ABOUT THIS TASK
Identify the line that contains "2.2 The Time" in the material. Output it and every line after it, unchanged, through the end.
[[ RECORDS FOR THE EXERCISE open ]]
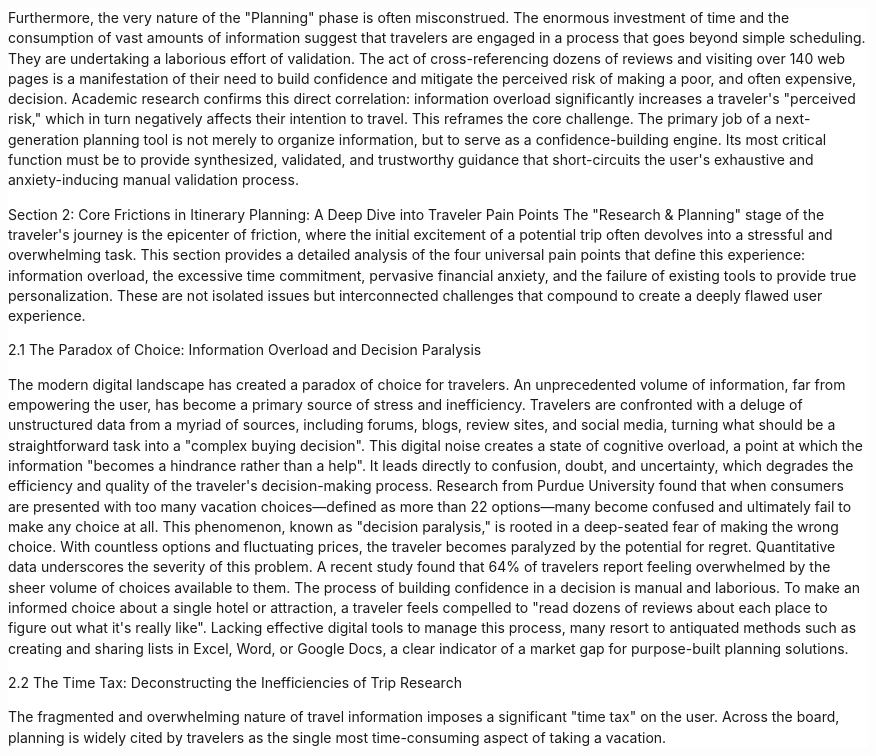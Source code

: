 Furthermore, the very nature of the "Planning" phase is often misconstrued. The enormous investment of time and the consumption of vast amounts of information suggest that travelers are engaged in a process that goes beyond simple scheduling. They are undertaking a laborious effort of validation. The act of cross-referencing dozens of reviews and visiting over 140 web pages is a manifestation of their need to build confidence and mitigate the perceived risk of making a poor, and often expensive, decision. Academic research confirms this direct correlation: information overload significantly increases a traveler's "perceived risk," which in turn negatively affects their intention to travel. This reframes the core challenge. The primary job of a next-generation planning tool is not merely to organize information, but to serve as a confidence-building engine. Its most critical function must be to provide synthesized, validated, and trustworthy guidance that short-circuits the user's exhaustive and anxiety-inducing manual validation process.



Section 2: Core Frictions in Itinerary Planning: A Deep Dive into Traveler Pain Points
The "Research & Planning" stage of the traveler's journey is the epicenter of friction, where the initial excitement of a potential trip often devolves into a stressful and overwhelming task. 
This section provides a detailed analysis of the four universal pain points that define this experience: 
information overload,
the excessive time commitment, 
pervasive financial anxiety, 
and the failure of existing tools to provide true personalization. 
These are not isolated issues but interconnected challenges that compound to create a deeply flawed user experience.

2.1 The Paradox of Choice: Information Overload and Decision Paralysis

The modern digital landscape has created a paradox of choice for travelers. An unprecedented volume of information, far from empowering the user, has become a primary source of stress and inefficiency. Travelers are confronted with a deluge of unstructured data from a myriad of sources, including forums, blogs, review sites, and social media, turning what should be a straightforward task into a "complex buying decision".
This digital noise creates a state of cognitive overload, a point at which the information "becomes a hindrance rather than a help".
It leads directly to confusion, doubt, and uncertainty, which degrades the efficiency and quality of the traveler's decision-making process. Research from Purdue University found that when consumers are presented with too many vacation choices—defined as more than 22 options—many become confused and ultimately fail to make any choice at all. This phenomenon, known as "decision paralysis," is rooted in a deep-seated fear of making the wrong choice. With countless options and fluctuating prices, the traveler becomes paralyzed by the potential for regret. 
Quantitative data underscores the severity of this problem. A recent study found that 64% of travelers report feeling overwhelmed by the sheer volume of choices available to them. The process of building confidence in a decision is manual and laborious. To make an informed choice about a single hotel or attraction, a traveler feels compelled to "read dozens of reviews about each place to figure out what it's really like". Lacking effective digital tools to manage this process, many resort to antiquated methods such as creating and sharing lists in Excel, Word, or Google Docs, a clear indicator of a market gap for purpose-built planning solutions.


2.2 The Time Tax: Deconstructing the Inefficiencies of Trip Research

The fragmented and overwhelming nature of travel information imposes a significant "time tax" on the user. Across the board, planning is widely cited by travelers as the single most time-consuming aspect of taking a vacation.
[[ RECORDS FOR THE EXERCISE closed ]]
WRITTEN RESPONSE
2.2 The Time Tax: Deconstructing the Inefficiencies of Trip Research

The fragmented and overwhelming nature of travel information imposes a significant "time tax" on the user. Across the board, planning is widely cited by travelers as the single most time-consuming aspect of taking a vacation.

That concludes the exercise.